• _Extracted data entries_
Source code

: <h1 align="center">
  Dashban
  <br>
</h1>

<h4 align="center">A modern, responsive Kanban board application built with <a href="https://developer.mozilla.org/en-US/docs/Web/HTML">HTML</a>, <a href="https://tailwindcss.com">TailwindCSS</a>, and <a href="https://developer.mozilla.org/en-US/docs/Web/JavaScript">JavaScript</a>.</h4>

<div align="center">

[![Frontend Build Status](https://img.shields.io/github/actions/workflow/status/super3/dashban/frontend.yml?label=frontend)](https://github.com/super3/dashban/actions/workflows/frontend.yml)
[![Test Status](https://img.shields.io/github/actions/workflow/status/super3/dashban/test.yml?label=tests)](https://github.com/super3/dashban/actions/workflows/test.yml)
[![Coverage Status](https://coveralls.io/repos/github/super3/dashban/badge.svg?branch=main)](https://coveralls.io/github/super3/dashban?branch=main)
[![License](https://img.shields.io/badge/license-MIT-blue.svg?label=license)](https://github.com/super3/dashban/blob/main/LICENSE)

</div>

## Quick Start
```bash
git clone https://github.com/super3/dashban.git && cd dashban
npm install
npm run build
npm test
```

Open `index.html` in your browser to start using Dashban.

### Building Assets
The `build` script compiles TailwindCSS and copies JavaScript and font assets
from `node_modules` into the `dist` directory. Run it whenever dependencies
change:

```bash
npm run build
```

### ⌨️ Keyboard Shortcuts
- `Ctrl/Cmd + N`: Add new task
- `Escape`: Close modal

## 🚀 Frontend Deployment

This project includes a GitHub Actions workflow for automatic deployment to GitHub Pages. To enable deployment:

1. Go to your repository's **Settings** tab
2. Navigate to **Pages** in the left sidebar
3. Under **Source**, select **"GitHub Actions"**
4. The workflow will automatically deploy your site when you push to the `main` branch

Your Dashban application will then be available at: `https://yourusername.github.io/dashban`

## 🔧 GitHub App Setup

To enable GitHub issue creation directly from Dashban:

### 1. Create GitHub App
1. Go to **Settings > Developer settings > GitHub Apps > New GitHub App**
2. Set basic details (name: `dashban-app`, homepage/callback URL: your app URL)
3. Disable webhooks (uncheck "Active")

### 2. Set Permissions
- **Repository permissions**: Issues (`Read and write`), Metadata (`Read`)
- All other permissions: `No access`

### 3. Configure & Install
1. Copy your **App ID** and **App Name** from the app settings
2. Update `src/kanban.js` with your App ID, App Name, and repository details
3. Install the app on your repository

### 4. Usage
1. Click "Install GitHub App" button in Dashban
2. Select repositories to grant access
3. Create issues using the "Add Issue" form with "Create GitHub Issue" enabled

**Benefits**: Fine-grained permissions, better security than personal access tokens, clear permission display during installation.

• _HOW TO COMPLETE THIS TASK_
Within the records, count the lines that include the word "will". Answer with the number only.

• _RESULT FOR THIS EXERCISE_
2